"""
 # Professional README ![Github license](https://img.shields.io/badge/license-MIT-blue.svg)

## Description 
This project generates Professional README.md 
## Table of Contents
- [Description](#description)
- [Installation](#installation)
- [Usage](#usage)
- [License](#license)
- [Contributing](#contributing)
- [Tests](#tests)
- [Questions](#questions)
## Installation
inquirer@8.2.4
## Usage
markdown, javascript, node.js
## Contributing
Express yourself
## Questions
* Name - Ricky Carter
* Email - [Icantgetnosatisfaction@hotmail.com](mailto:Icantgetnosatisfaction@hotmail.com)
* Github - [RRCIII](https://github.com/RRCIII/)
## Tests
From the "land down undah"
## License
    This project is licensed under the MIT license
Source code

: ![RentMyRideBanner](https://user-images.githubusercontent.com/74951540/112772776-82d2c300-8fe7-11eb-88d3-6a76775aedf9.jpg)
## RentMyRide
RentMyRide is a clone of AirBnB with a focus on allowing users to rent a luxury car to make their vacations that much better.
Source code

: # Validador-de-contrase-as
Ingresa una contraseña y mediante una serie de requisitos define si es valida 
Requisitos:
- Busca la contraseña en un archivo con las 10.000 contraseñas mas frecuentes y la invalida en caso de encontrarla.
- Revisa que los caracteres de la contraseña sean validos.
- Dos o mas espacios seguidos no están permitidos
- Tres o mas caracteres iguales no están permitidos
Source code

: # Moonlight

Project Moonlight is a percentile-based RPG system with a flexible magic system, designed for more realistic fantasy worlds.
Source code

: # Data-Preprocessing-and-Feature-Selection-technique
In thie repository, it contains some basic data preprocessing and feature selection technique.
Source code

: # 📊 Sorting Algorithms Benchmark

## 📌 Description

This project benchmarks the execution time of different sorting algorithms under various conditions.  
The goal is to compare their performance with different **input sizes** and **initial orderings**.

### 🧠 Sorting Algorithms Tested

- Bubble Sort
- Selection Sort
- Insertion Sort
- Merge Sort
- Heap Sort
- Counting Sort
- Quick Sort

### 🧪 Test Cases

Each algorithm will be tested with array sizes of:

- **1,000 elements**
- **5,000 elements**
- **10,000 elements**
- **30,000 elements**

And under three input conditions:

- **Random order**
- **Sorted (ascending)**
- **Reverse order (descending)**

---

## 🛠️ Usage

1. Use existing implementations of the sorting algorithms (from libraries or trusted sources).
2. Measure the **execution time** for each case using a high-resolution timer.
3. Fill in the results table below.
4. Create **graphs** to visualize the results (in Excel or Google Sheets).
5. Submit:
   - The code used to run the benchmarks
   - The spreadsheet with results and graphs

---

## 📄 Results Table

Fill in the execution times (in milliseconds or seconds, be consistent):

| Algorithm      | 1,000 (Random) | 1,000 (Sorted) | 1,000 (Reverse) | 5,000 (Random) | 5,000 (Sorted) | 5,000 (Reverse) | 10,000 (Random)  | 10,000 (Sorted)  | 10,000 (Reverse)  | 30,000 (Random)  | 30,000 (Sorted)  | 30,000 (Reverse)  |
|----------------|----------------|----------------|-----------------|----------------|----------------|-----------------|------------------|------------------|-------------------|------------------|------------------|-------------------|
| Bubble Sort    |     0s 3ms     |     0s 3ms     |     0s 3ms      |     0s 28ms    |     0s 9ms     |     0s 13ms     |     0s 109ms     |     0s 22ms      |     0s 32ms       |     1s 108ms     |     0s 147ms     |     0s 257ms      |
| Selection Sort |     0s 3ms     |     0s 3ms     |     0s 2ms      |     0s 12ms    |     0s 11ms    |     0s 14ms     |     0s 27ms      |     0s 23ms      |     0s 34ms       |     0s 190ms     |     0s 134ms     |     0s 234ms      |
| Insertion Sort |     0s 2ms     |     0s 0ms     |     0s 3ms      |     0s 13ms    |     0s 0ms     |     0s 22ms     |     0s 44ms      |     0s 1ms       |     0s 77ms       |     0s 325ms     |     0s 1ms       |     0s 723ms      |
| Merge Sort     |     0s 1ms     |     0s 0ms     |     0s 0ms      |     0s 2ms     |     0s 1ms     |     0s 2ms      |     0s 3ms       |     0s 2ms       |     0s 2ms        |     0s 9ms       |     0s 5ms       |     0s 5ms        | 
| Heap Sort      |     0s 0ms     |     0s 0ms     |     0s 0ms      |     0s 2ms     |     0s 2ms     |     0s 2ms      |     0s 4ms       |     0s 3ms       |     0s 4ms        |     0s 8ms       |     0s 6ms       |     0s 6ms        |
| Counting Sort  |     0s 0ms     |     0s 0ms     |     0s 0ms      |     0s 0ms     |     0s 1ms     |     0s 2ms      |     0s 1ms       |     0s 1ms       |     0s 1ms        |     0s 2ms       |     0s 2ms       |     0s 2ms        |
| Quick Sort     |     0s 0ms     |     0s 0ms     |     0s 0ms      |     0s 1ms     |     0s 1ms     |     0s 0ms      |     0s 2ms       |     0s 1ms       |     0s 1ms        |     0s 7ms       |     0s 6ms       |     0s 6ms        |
"""
■ About this exercise: Output the entries above exactly, please, with nothing dropped.

■ Reply to the task:
 # Professional README ![Github license](https://img.shields.io/badge/license-MIT-blue.svg)

## Description 
This project generates Professional README.md 
## Table of Contents
- [Description](#description)
- [Installation](#installation)
- [Usage](#usage)
- [License](#license)
- [Contributing](#contributing)
- [Tests](#tests)
- [Questions](#questions)
## Installation
inquirer@8.2.4
## Usage
markdown, javascript, node.js
## Contributing
Express yourself
## Questions
* Name - Ricky Carter
* Email - [Icantgetnosatisfaction@hotmail.com](mailto:Icantgetnosatisfaction@hotmail.com)
* Github - [RRCIII](https://github.com/RRCIII/)
## Tests
From the "land down undah"
## License
    This project is licensed under the MIT license
Source code

: ![RentMyRideBanner](https://user-images.githubusercontent.com/74951540/112772776-82d2c300-8fe7-11eb-88d3-6a76775aedf9.jpg)
## RentMyRide
RentMyRide is a clone of AirBnB with a focus on allowing users to rent a luxury car to make their vacations that much better.
Source code

: # Validador-de-contrase-as
Ingresa una contraseña y mediante una serie de requisitos define si es valida 
Requisitos:
- Busca la contraseña en un archivo con las 10.000 contraseñas mas frecuentes y la invalida en caso de encontrarla.
- Revisa que los caracteres de la contraseña sean validos.
- Dos o mas espacios seguidos no están permitidos
- Tres o mas caracteres iguales no están permitidos
Source code

: # Moonlight

Project Moonlight is a percentile-based RPG system with a flexible magic system, designed for more realistic fantasy worlds.
Source code

: # Data-Preprocessing-and-Feature-Selection-technique
In thie repository, it contains some basic data preprocessing and feature selection technique.
Source code

: # 📊 Sorting Algorithms Benchmark

## 📌 Description

This project benchmarks the execution time of different sorting algorithms under various conditions.  
The goal is to compare their performance with different **input sizes** and **initial orderings**.

### 🧠 Sorting Algorithms Tested

- Bubble Sort
- Selection Sort
- Insertion Sort
- Merge Sort
- Heap Sort
- Counting Sort
- Quick Sort

### 🧪 Test Cases

Each algorithm will be tested with array sizes of:

- **1,000 elements**
- **5,000 elements**
- **10,000 elements**
- **30,000 elements**

And under three input conditions:

- **Random order**
- **Sorted (ascending)**
- **Reverse order (descending)**

---

## 🛠️ Usage

1. Use existing implementations of the sorting algorithms (from libraries or trusted sources).
2. Measure the **execution time** for each case using a high-resolution timer.
3. Fill in the results table below.
4. Create **graphs** to visualize the results (in Excel or Google Sheets).
5. Submit:
   - The code used to run the benchmarks
   - The spreadsheet with results and graphs

---

## 📄 Results Table

Fill in the execution times (in milliseconds or seconds, be consistent):

| Algorithm      | 1,000 (Random) | 1,000 (Sorted) | 1,000 (Reverse) | 5,000 (Random) | 5,000 (Sorted) | 5,000 (Reverse) | 10,000 (Random)  | 10,000 (Sorted)  | 10,000 (Reverse)  | 30,000 (Random)  | 30,000 (Sorted)  | 30,000 (Reverse)  |
|----------------|----------------|----------------|-----------------|----------------|----------------|-----------------|------------------|------------------|-------------------|------------------|------------------|-------------------|
| Bubble Sort    |     0s 3ms     |     0s 3ms     |     0s 3ms      |     0s 28ms    |     0s 9ms     |     0s 13ms     |     0s 109ms     |     0s 22ms      |     0s 32ms       |     1s 108ms     |     0s 147ms     |     0s 257ms      |
| Selection Sort |     0s 3ms     |     0s 3ms     |     0s 2ms      |     0s 12ms    |     0s 11ms    |     0s 14ms     |     0s 27ms      |     0s 23ms      |     0s 34ms       |     0s 190ms     |     0s 134ms     |     0s 234ms      |
| Insertion Sort |     0s 2ms     |     0s 0ms     |     0s 3ms      |     0s 13ms    |     0s 0ms     |     0s 22ms     |     0s 44ms      |     0s 1ms       |     0s 77ms       |     0s 325ms     |     0s 1ms       |     0s 723ms      |
| Merge Sort     |     0s 1ms     |     0s 0ms     |     0s 0ms      |     0s 2ms     |     0s 1ms     |     0s 2ms      |     0s 3ms       |     0s 2ms       |     0s 2ms        |     0s 9ms       |     0s 5ms       |     0s 5ms        | 
| Heap Sort      |     0s 0ms     |     0s 0ms     |     0s 0ms      |     0s 2ms     |     0s 2ms     |     0s 2ms      |     0s 4ms       |     0s 3ms       |     0s 4ms        |     0s 8ms       |     0s 6ms       |     0s 6ms        |
| Counting Sort  |     0s 0ms     |     0s 0ms     |     0s 0ms      |     0s 0ms     |     0s 1ms     |     0s 2ms      |     0s 1ms       |     0s 1ms       |     0s 1ms        |     0s 2ms       |     0s 2ms       |     0s 2ms        |
| Quick Sort     |     0s 0ms     |     0s 0ms     |     0s 0ms      |     0s 1ms     |     0s 1ms     |     0s 0ms      |     0s 2ms       |     0s 1ms       |     0s 1ms        |     0s 7ms       |     0s 6ms       |     0s 6ms        |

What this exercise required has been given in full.